Actualmente muy pocas películas se atreven a presentar su personaje protagonista ya bien avanzado el metraje, y construyendo así su ficción a través de las palabras de otros que dicen haberlo visto o haber escuchado sobre él. Es lo que Orson Welles hace con Ciudadano Kane (1941), u Otto Preminger con Laura (1944), distanciarse del “yo” y repartir la interpretación de un mismo personaje a partir de una visión colectiva. Esto sucede en la película de Luhrmann, y es otro guiño al pasado del cine. Luego prevalece la visión de Carraway, pero sigue siendo una interpretación ajena. La modernidad está acostumbrada al ego y a su sonora necesidad de re-nombrarse y auto-promocionarse. Siempre hay un cierto asombro ante un personaje de ficción contado desde los ojos y las palabras de otro que lo conoció, o intentó hacerlo. Nos sentimos inseguros ante la fidelidad de esta perspectiva, porque suponemos una visión sesgada. Pero olvidamos que incluso los relatos en primera persona también son visiones sesgadas, donde un “yo” que omite o elige episodios que deben ser contados, o incluso magnificados, entregará una historia igualmente falseada. De cualquier manera contar la historia, es construir una ficción que más que intentar ser justa con la realidad, es justa con los sentimientos que impulsan la necesidad de que esa historia sobreviva al olvido. Hollywood cuenta historias que prevalecen por encima de los discursos. Al menos ese es el engaño inicial, y para un cultor del cine clásico hollywoodense como lo es Luhrmann esto tiene una intención doble: fidelidad nostálgica con una visión de su película fijada en el pasado del cine, desde el lugar de su contemporaneidad; y la ironía de cultivar imágenes preciosistas y brillantes, allí donde una ficción es inaudita únicamente gracias a que existe en una pantalla de cine. Una película que no pretende ser realista, una película que intencionalmente se expone como mecanismo de ficción con la intención de lucir artificiosa. Una trampa, como cualquier producto nostálgico. Pero un engaño lúcido.

Y finalmente está esa íntima conjunción entre decadencia y nostalgia. Es inevitable no asociar el destino trágico de Gatsby con Sunset Boulevard (Billy Wilder, 1950). En ambas películas hay un cadáver en la piscina, pero también hay un personaje que es incapaz de superar su alienación por el pasado. Personajes que no son conscientes de que están más allá de ese pasado, y de que lo que asumen como esperanza no es más que añoranza.

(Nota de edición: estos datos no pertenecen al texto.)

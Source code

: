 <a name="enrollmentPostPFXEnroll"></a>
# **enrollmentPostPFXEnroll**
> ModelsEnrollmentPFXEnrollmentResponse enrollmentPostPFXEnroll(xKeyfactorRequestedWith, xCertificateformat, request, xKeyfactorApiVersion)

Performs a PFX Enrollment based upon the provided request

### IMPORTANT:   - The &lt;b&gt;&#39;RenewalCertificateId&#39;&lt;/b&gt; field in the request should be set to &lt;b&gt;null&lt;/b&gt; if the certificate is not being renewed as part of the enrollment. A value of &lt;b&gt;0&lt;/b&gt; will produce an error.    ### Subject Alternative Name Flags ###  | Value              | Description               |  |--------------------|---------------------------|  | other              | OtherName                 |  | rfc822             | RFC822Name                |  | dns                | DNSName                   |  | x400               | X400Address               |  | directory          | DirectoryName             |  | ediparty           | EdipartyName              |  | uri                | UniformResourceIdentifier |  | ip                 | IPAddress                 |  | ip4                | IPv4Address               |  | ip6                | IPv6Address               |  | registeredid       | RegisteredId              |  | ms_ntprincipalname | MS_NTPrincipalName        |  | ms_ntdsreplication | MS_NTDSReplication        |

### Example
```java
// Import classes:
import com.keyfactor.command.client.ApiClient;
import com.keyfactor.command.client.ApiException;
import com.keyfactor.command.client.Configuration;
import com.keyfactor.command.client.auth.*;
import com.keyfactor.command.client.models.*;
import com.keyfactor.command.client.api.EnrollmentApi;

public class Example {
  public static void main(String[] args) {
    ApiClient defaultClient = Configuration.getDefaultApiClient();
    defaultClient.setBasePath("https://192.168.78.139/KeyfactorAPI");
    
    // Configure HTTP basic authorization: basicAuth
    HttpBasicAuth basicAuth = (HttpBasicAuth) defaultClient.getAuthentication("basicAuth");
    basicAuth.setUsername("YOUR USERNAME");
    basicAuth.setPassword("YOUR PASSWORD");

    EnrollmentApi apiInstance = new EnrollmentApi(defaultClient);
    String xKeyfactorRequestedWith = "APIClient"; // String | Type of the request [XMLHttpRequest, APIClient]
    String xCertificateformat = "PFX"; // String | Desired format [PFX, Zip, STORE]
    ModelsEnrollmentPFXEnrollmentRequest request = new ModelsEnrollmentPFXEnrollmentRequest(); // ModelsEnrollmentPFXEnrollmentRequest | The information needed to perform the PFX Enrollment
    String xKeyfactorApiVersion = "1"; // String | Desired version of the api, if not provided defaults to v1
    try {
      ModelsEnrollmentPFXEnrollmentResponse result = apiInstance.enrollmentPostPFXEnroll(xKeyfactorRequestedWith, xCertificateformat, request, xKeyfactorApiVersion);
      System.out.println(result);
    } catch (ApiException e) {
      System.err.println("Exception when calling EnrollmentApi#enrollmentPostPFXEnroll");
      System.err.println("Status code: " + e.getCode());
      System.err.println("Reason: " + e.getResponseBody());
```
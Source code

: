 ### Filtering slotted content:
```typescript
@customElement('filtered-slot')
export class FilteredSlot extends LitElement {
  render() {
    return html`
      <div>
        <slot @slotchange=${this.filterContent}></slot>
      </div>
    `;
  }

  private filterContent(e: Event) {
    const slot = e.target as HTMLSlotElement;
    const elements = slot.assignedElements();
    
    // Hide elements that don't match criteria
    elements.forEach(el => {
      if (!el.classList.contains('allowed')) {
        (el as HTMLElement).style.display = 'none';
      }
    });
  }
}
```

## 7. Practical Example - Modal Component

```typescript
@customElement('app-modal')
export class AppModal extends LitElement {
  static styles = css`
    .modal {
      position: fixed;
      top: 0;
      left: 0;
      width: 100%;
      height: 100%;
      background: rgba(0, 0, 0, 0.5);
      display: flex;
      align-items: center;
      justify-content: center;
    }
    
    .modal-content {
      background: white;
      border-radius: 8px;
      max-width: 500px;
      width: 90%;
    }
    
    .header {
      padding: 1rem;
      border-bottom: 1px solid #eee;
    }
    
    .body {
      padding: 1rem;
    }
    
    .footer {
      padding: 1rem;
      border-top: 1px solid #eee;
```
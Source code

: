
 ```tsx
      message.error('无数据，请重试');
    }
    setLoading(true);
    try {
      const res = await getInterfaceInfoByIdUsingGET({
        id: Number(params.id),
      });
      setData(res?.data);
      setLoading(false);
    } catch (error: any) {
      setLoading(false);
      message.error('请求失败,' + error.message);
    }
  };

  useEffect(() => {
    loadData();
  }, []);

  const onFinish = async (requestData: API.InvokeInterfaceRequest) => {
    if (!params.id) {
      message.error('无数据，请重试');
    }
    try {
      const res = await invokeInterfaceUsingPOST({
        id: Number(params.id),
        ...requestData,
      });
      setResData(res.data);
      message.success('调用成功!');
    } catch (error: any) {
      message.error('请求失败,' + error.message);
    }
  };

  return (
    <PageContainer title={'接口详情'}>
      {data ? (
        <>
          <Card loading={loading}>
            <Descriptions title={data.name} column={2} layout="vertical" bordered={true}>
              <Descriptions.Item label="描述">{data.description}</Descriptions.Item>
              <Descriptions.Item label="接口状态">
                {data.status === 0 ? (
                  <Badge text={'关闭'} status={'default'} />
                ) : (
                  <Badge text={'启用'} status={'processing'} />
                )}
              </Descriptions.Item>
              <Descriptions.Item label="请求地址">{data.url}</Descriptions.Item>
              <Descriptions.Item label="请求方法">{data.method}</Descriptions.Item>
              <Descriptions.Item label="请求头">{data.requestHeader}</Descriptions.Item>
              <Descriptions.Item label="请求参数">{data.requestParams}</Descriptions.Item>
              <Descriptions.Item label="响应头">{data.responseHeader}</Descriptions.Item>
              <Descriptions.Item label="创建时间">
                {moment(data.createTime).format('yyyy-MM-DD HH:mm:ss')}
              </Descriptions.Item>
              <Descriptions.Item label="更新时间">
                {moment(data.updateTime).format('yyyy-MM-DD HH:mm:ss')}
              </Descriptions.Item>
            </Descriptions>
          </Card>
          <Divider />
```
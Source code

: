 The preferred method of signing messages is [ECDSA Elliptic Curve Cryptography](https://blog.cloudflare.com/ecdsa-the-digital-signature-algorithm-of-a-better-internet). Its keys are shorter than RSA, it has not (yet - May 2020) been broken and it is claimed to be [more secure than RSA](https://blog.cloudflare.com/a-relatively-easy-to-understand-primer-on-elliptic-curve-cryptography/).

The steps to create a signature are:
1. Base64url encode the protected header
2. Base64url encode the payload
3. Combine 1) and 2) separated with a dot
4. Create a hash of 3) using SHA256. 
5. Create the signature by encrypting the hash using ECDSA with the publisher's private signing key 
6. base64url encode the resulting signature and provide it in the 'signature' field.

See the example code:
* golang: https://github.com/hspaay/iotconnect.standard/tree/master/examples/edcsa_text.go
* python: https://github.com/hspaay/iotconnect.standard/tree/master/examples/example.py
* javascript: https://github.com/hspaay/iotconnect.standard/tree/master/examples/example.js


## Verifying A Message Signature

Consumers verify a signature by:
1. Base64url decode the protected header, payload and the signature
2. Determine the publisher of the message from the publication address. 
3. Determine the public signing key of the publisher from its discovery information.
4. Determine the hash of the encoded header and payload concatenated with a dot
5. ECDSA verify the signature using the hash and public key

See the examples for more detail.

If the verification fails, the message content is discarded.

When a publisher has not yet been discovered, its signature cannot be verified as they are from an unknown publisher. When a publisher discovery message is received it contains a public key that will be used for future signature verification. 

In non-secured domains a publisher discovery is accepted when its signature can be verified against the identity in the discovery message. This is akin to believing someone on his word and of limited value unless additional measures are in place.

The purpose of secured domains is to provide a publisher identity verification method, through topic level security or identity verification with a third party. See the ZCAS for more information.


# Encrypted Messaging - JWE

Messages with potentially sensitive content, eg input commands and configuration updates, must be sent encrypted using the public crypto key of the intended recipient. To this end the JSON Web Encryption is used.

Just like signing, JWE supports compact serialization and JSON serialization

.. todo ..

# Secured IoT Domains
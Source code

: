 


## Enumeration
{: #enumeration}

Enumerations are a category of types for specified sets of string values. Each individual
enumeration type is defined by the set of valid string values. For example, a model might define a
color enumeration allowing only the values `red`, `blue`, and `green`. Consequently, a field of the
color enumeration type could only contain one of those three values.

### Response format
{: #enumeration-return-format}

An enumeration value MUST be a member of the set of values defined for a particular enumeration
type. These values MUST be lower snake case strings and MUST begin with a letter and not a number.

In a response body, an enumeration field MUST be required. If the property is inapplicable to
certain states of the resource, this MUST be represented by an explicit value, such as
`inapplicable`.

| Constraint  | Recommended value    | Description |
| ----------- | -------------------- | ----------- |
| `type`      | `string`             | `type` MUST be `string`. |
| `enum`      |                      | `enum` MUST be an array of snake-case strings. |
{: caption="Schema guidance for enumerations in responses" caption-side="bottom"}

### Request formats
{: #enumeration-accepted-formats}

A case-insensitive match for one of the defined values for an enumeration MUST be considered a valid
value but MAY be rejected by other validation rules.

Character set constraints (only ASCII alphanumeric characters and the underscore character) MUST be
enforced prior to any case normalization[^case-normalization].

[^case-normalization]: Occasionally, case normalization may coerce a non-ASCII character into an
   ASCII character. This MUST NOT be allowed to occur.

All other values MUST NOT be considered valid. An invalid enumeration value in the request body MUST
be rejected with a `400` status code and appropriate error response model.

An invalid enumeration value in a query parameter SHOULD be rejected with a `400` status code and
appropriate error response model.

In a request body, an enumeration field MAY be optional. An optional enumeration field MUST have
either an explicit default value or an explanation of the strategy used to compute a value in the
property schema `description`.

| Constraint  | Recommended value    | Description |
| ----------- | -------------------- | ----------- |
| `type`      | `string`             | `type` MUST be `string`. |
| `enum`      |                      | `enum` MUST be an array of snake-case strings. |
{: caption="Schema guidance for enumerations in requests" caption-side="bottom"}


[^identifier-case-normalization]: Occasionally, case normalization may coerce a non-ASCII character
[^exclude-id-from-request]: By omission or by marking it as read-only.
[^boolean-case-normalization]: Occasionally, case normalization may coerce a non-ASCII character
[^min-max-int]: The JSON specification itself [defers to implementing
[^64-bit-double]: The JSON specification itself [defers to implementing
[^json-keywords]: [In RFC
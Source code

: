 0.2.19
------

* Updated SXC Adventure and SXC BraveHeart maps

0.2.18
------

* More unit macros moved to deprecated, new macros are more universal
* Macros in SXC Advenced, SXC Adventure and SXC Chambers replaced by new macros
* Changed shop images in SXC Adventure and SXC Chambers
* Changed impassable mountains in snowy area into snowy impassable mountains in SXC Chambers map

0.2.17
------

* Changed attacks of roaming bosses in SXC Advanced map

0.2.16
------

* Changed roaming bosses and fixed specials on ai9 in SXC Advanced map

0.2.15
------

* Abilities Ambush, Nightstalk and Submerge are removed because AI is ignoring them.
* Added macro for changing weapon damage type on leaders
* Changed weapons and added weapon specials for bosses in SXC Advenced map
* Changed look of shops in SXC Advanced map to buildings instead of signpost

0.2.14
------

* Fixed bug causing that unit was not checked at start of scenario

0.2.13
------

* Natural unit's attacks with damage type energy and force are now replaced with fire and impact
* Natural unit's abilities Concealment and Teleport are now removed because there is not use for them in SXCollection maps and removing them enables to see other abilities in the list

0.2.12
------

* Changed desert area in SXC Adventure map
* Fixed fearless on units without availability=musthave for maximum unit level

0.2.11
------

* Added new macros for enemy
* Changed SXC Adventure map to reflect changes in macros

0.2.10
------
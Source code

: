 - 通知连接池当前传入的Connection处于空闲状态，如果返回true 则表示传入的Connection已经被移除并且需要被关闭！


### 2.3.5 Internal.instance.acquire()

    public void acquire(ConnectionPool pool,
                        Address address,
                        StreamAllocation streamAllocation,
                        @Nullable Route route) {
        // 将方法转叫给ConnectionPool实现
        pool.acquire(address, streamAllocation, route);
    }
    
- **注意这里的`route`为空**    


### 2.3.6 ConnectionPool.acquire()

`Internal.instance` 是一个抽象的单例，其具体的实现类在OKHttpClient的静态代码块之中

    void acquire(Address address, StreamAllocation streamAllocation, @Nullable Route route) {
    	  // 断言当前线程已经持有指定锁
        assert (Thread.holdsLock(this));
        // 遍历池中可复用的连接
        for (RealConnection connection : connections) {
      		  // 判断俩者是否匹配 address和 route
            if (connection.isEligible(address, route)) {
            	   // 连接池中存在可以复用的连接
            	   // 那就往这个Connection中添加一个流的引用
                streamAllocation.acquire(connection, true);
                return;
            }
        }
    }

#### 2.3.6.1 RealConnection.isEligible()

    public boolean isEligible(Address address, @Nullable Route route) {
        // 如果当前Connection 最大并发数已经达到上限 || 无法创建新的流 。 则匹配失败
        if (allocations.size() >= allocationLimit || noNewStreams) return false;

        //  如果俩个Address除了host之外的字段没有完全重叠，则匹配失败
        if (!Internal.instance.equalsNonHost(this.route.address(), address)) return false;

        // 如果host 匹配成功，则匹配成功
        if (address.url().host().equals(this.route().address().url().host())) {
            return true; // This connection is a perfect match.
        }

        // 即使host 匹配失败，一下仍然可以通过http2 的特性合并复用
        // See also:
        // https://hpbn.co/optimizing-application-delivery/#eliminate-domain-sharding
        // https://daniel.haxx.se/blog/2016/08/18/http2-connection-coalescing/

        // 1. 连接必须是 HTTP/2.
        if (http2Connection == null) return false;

Incluso Carraway retrata a Gatsby y Daisy con una cámara, y se atreve a preguntarles si están listos para un close-up. Otro guiño que revela muy brevemente el engaño que Luhrmann supo construir. La decadencia puede ser bella cuando descubrimos su amor por la nostalgia. Es bella porque su tragedia es la imposibilidad de obtener algo irrecuperable, que en primera instancia nunca fue suyo. La luz verde en el muelle está destinada a desaparecer. Pero su parpadeo visto a distancia, denuncia que no dejaba de ser una luz sobredimensionada. Una pequeña e inútil luz que solo significaba algo valioso para alguien que amaba su imposibilidad. No se puede atrapar una luz con ningún puño cerrado. No se puede recuperar el pasado, y si intentamos repetirlo la fortuna irá en nuestra contra. Gatsby no lo comprendió, y Carraway lo sabe. Pero la grandeza de Gatsby es tal, que siempre fue superior a sus sueños obsoletos y al igual que las cosas brillantes estaba destinado a desaparecer demasiado pronto. Quizás este sea también el destino de un tipo de cine que ya tuvo su close-up, y que se va desvaneciendo entre breves relumbres alimentados por unos pocos creyentes.